[Source material]
:::
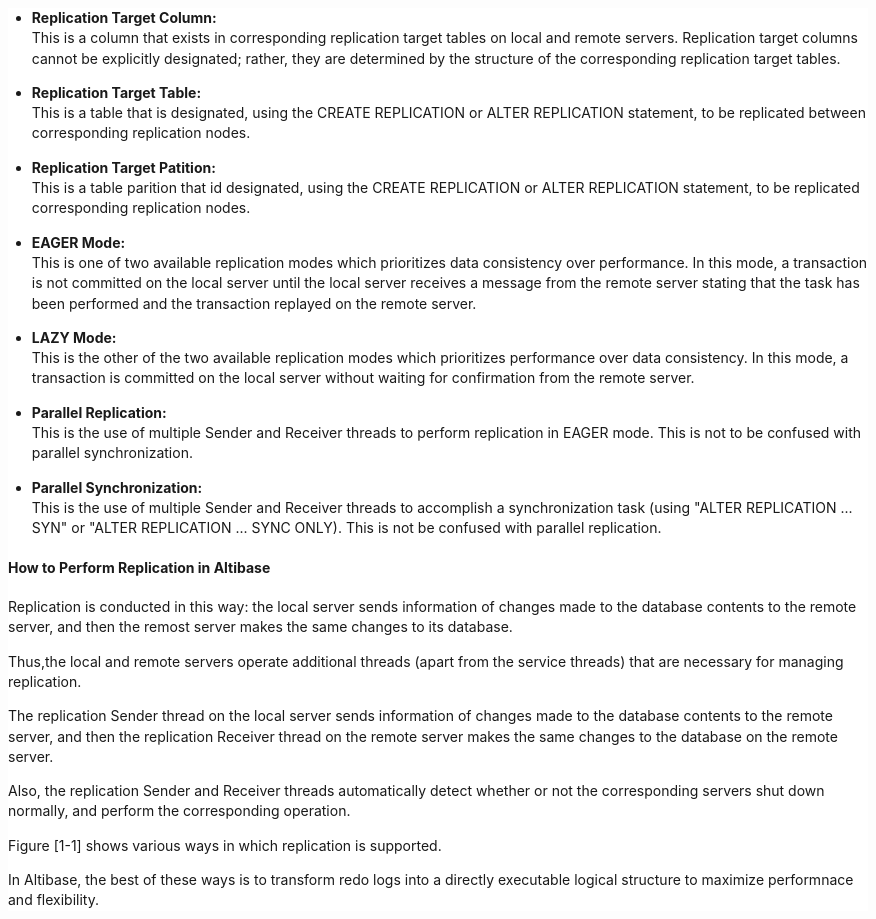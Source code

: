 -   **Replication Target Column:**  
    This is a column that exists in corresponding replication target tables on local and remote servers. Replication target columns cannot be explicitly designated; rather, they are determined by the structure of the corresponding replication target tables.
    
-   **Replication Target Table:**  
    This is a table that is designated, using the CREATE REPLICATION or ALTER REPLICATION statement, to be replicated between corresponding replication nodes. 
    
-   **Replication Target Patition:**  
    This is a table parition that id designated, using the CREATE REPLICATION or ALTER REPLICATION statement, to be replicated corresponding replication nodes.
    
-   **EAGER Mode:**  
    This is one of two available replication modes which prioritizes data consistency over performance. In this mode, a transaction is not committed on the local server until the local server receives a message from the remote server stating that the task has been performed and the transaction replayed on the remote server.
    
-   **LAZY Mode:**  
    This is the other of the two available replication modes which prioritizes performance over data consistency. In this mode, a transaction is committed on the local server without waiting for confirmation from the remote server.
    
-   **Parallel Replication:**  
    This is the use of multiple Sender and Receiver threads to perform replication in EAGER mode. This is not to be confused with parallel synchronization.
    
-   **Parallel Synchronization:**  
    This is the use of multiple Sender and Receiver threads to accomplish a synchronization task (using "ALTER REPLICATION ... SYN" or "ALTER REPLICATION ... SYNC ONLY). This is not be confused with parallel replication.

#### How to Perform Replication in Altibase

Replication is conducted in this way: the local server sends information of changes made to the database contents to the remote server, and then the remost server makes the same changes to its database.

Thus,the local and remote servers operate additional threads (apart from the service threads) that are necessary for managing replication. 

The replication Sender thread on the local server sends information of changes made to the database contents to the remote server, and then the replication Receiver thread on the remote server makes the same changes to the database on the remote server. 

Also, the replication Sender and Receiver threads automatically detect whether or not the corresponding servers shut down normally, and perform the corresponding operation.

Figure [1-1] shows various ways in which replication is supported.

In Altibase, the best of these ways is to transform redo logs into a directly executable logical structure to maximize performnace and flexibility.

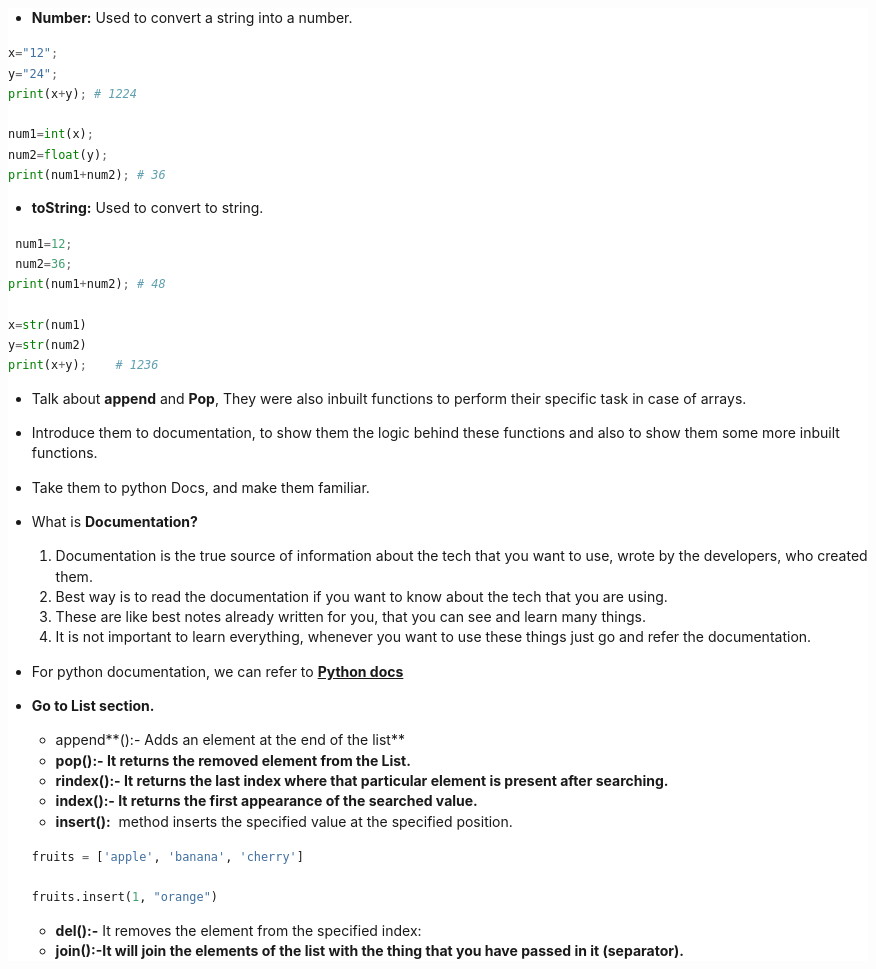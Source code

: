 - **Number:** Used to convert a string into a number.

```python
x="12";
y="24";
print(x+y); # 1224

num1=int(x);
num2=float(y);
print(num1+num2); # 36
```

- **toString:** Used to convert to string.

```python
 num1=12;
 num2=36;
print(num1+num2); # 48

x=str(num1)
y=str(num2)
print(x+y);    # 1236
```

- Talk about **append** and **Pop**, They were also inbuilt functions to perform their specific task in case of arrays.
- Introduce them to documentation, to show them the logic behind these functions and also to show them some more inbuilt functions.
- Take them to python Docs, and make them familiar.
- What is **Documentation?**
    1. Documentation is the true source of information about the tech that you want to use, wrote by the developers, who created them.
    1. Best way is to read the documentation if you want to know about the tech that you are using.
    1. These are like best notes already written for you, that you can see and learn many things.
    1. It is not important to learn everything, whenever you want to use these things just go and refer the documentation.
- For python documentation, we can refer to [**Python docs**](https://docs.python.org/3.9/)
- **Go to List section.**
    - append**():- Adds an element at the end of the list**
    - **pop():- It returns the removed element from the List.**
    - **rindex():- It returns the last index where that particular element is present after searching.**
    - **index():- It returns the first appearance of the searched value.**
    - **insert():**  method inserts the specified value at the specified position.
    
    ```python
    fruits = ['apple', 'banana', 'cherry']
    
    fruits.insert(1, "orange")
    ```
    
    - **del():-** It  removes the element from the specified index:
    - **join():-It will join the elements of the list with the thing that you have passed in it (separator).**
:::
[The task] Scan the entries above, and wherever a line holds the string "confused", copy it.

[Answer space]
    This is the use of multiple Sender and Receiver threads to perform replication in EAGER mode. This is not to be confused with parallel synchronization.
    This is the use of multiple Sender and Receiver threads to accomplish a synchronization task (using "ALTER REPLICATION ... SYN" or "ALTER REPLICATION ... SYNC ONLY). This is not be confused with parallel replication.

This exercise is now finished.